Dimitar Jetchev, EPFL and Inpher
Privacy-preserving Machine Learning in Finance
More (good) data yields better models, but increasing consumer awareness, privacy regulations and proprietary barriers mitigate access to valuable feature sets and our ability to leverage them. The conundrum of computing data without exposing it can be addressed with emerging cryptographic methods such as Secure Multiparty Computation and Fully Homomorphic Encryption. Furthermore, this opens the opportunity to monetize analytics while maintaining data privacy, security, and scarcity value. This talk will discuss the basics of the technologies and various real applications in financial institutions including fraud detection, credit analysis, customer discovery and more.

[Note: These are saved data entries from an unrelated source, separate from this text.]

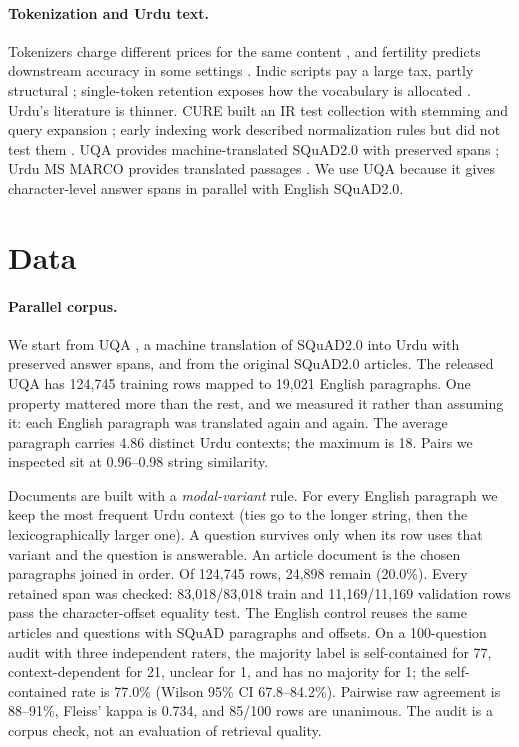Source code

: \documentclass[11pt]{article}
\begin{document}
\paragraph{Tokenization and Urdu text.}
Tokenizers charge different prices for the same content \citep{petrov2023language,ahia2023do}, and
fertility predicts downstream accuracy in some settings \citep{lundin2025the}. Indic scripts pay a
large tax, partly structural \citep{srivastava2026the,regmi2026vowel}; single-token retention
exposes how the vocabulary is allocated \citep{nayeem2025beyond}. Urdu's literature is thinner.
CURE built an IR test collection with stemming and query expansion \citep{iqbal2020cure}; early
indexing work described normalization rules but did not test them \citep{qureshi2021an}. UQA
provides machine-translated SQuAD2.0 with preserved spans \citep{arif2024uqa}; Urdu MS MARCO
provides translated passages \citep{butt2024enabling}. We use UQA because it gives character-level
answer spans in parallel with English SQuAD2.0.

\section{Data}

\paragraph{Parallel corpus.}
We start from UQA \citep{arif2024uqa}, a machine translation of SQuAD2.0 into Urdu with preserved
answer spans, and from the original SQuAD2.0 articles. The released UQA has 124{,}745 training rows
mapped to 19{,}021 English paragraphs. One property mattered more than the rest, and we measured it
rather than assuming it: each English paragraph was translated again and again. The average
paragraph carries 4.86 distinct Urdu contexts; the maximum is 18. Pairs we inspected sit at
0.96--0.98 string similarity.

Documents are built with a \emph{modal-variant} rule. For every English paragraph we keep the most
frequent Urdu context (ties go to the longer string, then the lexicographically larger one). A
question survives only when its row uses that variant and the question is answerable. An article
document is the chosen paragraphs joined in order. Of 124{,}745 rows, 24{,}898 remain (20.0\%).
Every retained span was checked: 83{,}018/83{,}018 train and 11{,}169/11{,}169 validation rows pass
the character-offset equality test. The English control reuses the same articles and questions with
SQuAD paragraphs and offsets. On a 100-question audit with three independent raters, the majority
label is self-contained for 77, context-dependent for 21, unclear for 1, and has no majority for 1;
the self-contained rate is 77.0\% (Wilson 95\% CI 67.8--84.2\%). Pairwise raw agreement is 88--91\%,
Fleiss' kappa is 0.734, and 85/100 rows are unanimous. The audit is a corpus check, not an
evaluation of retrieval quality.
\end{document}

Dr. Jetchev is the CTO and cofounder of Inpher, Inc leading research and development efforts. He is also a Professor of Mathematics at EPFL, Switzerland, funded by the Swiss National Science Foundation. He heads a research group in mathematical cryptology working on various fundamental problems in number theory and mathematical cryptology. Dimitar has developed algorithms for a prominent HFT firm in New York, and as a Microsoft Research Fellow at the Cryptography and Anti-Piracy Group he has contributed to the design and development of the Windows software-licensing scheme. Dr. Jetchev holds a B.A. in mathematics from Harvard University and M.A. and Ph.D. from University of California, Berkeley.